Dataset content: Begin

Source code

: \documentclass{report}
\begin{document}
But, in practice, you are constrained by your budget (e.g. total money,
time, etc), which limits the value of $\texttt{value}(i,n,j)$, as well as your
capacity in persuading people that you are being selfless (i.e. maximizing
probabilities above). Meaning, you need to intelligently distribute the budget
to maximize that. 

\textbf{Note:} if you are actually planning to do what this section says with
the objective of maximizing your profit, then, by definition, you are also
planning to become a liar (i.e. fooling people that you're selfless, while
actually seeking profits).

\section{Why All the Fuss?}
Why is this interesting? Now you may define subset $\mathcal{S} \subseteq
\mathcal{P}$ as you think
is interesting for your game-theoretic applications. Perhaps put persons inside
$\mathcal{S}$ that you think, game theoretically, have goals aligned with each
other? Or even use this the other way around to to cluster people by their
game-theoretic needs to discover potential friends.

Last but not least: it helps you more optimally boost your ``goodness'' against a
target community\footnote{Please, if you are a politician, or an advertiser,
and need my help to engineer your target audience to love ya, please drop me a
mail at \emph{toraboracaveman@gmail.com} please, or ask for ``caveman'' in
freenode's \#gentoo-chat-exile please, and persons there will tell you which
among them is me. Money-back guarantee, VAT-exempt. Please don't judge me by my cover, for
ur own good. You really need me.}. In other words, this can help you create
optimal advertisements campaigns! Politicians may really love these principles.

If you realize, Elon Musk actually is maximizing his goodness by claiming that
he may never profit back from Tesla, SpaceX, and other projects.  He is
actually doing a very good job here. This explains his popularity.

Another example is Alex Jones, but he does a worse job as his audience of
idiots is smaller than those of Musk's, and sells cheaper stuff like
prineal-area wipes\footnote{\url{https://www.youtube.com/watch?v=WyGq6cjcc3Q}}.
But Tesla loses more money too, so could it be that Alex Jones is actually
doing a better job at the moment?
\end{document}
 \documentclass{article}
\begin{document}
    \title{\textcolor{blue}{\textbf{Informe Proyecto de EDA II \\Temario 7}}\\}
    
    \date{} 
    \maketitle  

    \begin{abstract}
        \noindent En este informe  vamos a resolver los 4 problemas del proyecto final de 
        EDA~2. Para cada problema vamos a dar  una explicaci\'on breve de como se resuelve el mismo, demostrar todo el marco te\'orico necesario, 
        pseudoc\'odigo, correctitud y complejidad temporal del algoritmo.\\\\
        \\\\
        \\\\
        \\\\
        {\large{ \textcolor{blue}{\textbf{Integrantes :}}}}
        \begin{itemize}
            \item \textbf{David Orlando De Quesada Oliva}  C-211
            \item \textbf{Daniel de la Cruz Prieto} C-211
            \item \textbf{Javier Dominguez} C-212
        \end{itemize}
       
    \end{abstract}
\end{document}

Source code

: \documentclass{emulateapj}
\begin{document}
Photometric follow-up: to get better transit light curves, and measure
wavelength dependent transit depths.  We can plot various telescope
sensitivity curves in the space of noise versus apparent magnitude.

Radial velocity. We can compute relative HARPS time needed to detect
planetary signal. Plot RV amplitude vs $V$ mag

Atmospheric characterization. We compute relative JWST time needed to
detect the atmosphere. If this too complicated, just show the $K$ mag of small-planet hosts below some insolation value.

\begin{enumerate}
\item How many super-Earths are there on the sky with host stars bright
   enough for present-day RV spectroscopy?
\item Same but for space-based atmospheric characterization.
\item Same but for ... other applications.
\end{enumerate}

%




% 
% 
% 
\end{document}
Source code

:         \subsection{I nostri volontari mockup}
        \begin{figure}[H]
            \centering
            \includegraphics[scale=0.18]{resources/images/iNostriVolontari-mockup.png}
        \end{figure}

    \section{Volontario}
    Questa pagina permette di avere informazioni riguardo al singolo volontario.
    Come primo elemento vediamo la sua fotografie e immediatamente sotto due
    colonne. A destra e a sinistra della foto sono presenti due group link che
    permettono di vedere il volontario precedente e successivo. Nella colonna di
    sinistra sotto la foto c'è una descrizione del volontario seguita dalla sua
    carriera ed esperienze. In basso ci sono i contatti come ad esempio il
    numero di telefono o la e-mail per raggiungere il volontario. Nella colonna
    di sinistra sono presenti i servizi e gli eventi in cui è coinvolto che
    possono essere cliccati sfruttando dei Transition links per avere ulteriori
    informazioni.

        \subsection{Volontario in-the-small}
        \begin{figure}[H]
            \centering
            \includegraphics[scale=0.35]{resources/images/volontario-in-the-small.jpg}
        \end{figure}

Dataset content: End

Take every line from the records that holds "includegraphics" and copy it down.

            \includegraphics[scale=0.18]{resources/images/iNostriVolontari-mockup.png}
            \includegraphics[scale=0.35]{resources/images/volontario-in-the-small.jpg}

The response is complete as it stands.